**THE TASK**
Reproduce each line of the entries that carries "github".

**RECORD EXCERPTS**
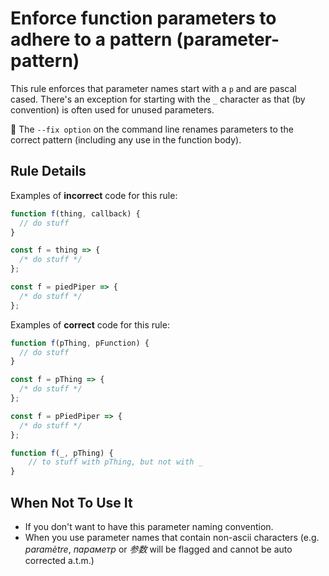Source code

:# Enforce function parameters to adhere to a pattern (parameter-pattern)

This rule enforces that parameter names start with a `p` and are pascal cased. There's an exception for
starting with the `_` character as that (by convention) is often used for unused parameters.

🔧 The `--fix option` on the command line renames parameters to the correct pattern (including 
any use in the function body).

## Rule Details

Examples of **incorrect** code for this rule:

```javascript
function f(thing, callback) {
  // do stuff
}

const f = thing => {
  /* do stuff */
};

const f = piedPiper => {
  /* do stuff */
};
```

Examples of **correct** code for this rule:

```javascript
function f(pThing, pFunction) {
  // do stuff
}

const f = pThing => {
  /* do stuff */
};

const f = pPiedPiper => {
  /* do stuff */
};

function f(_, pThing) {
    // to stuff with pThing, but not with _
}
```

<!--
### Options

If there are any options, describe them here. Otherwise, delete this section.
-->

## When Not To Use It

- If you don't want to have this parameter naming convention.
- When you use parameter names that contain non-ascii characters (e.g. _paramètre_, _параметр_ or _参数_ will be
  flagged and cannot be auto corrected a.t.m.)

<!--
## Further Reading

If there are other links that describe the issue this rule addresses, please include them here in a bulleted list.
-->
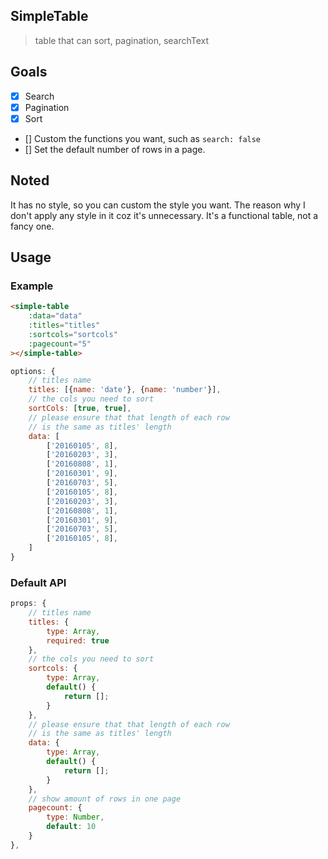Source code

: ## SimpleTable

> table that can sort, pagination, searchText

## Goals

 * [x] Search
 * [x] Pagination
 * [x] Sort
 * [] Custom the functions you want, such as `search: false`
 * [] Set the default number of rows in a page.

## Noted

It has no style, so you can custom the style you want. The reason why I don't apply any style in it coz it's unnecessary. It's a functional table, not a fancy one.

## Usage

### Example

```html
<simple-table
    :data="data"
    :titles="titles"
    :sortcols="sortcols"
    :pagecount="5"
></simple-table>
```

```js
options: {
    // titles name
    titles: [{name: 'date'}, {name: 'number'}],
    // the cols you need to sort
    sortCols: [true, true],
    // please ensure that that length of each row
    // is the same as titles' length
    data: [
        ['20160105', 8],
        ['20160203', 3],
        ['20160808', 1],
        ['20160301', 9],
        ['20160703', 5],
        ['20160105', 8],
        ['20160203', 3],
        ['20160808', 1],
        ['20160301', 9],
        ['20160703', 5],
        ['20160105', 8],
    ]
}
```

### Default API

```javascript
props: {
    // titles name
    titles: {
        type: Array,
        required: true
    },
    // the cols you need to sort
    sortcols: {
        type: Array,
        default() {
            return [];
        }
    },
    // please ensure that that length of each row
    // is the same as titles' length
    data: {
        type: Array,
        default() {
            return [];
        }
    },
    // show amount of rows in one page
    pagecount: {
        type: Number,
        default: 10
    }
},
```
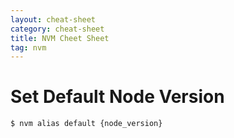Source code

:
 ```yaml
---
layout: cheat-sheet
category: cheat-sheet
title: NVM Cheet Sheet
tag: nvm
---
```


# Set Default Node Version

```bash
$ nvm alias default {node_version}
```
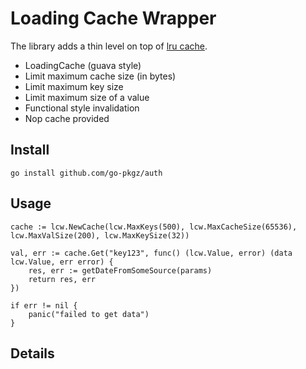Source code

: # Loading Cache Wrapper

The library adds a thin level on top of [lru cache](github.com/hashicorp/golang-lru).

- LoadingCache (guava style)
- Limit maximum cache size (in bytes)
- Limit maximum key size
- Limit maximum size of a value 
- Functional style invalidation
- Nop cache provided
  
## Install

`go install github.com/go-pkgz/auth`

## Usage

```
cache := lcw.NewCache(lcw.MaxKeys(500), lcw.MaxCacheSize(65536), lcw.MaxValSize(200), lcw.MaxKeySize(32))

val, err := cache.Get("key123", func() (lcw.Value, error) (data lcw.Value, err error) {
    res, err := getDateFromSomeSource(params)
    return res, err
})

if err != nil {
    panic("failed to get data")
}
```

## Details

**ANSWER TO THIS EXERCISE**
The library adds a thin level on top of [lru cache](github.com/hashicorp/golang-lru).
`go install github.com/go-pkgz/auth`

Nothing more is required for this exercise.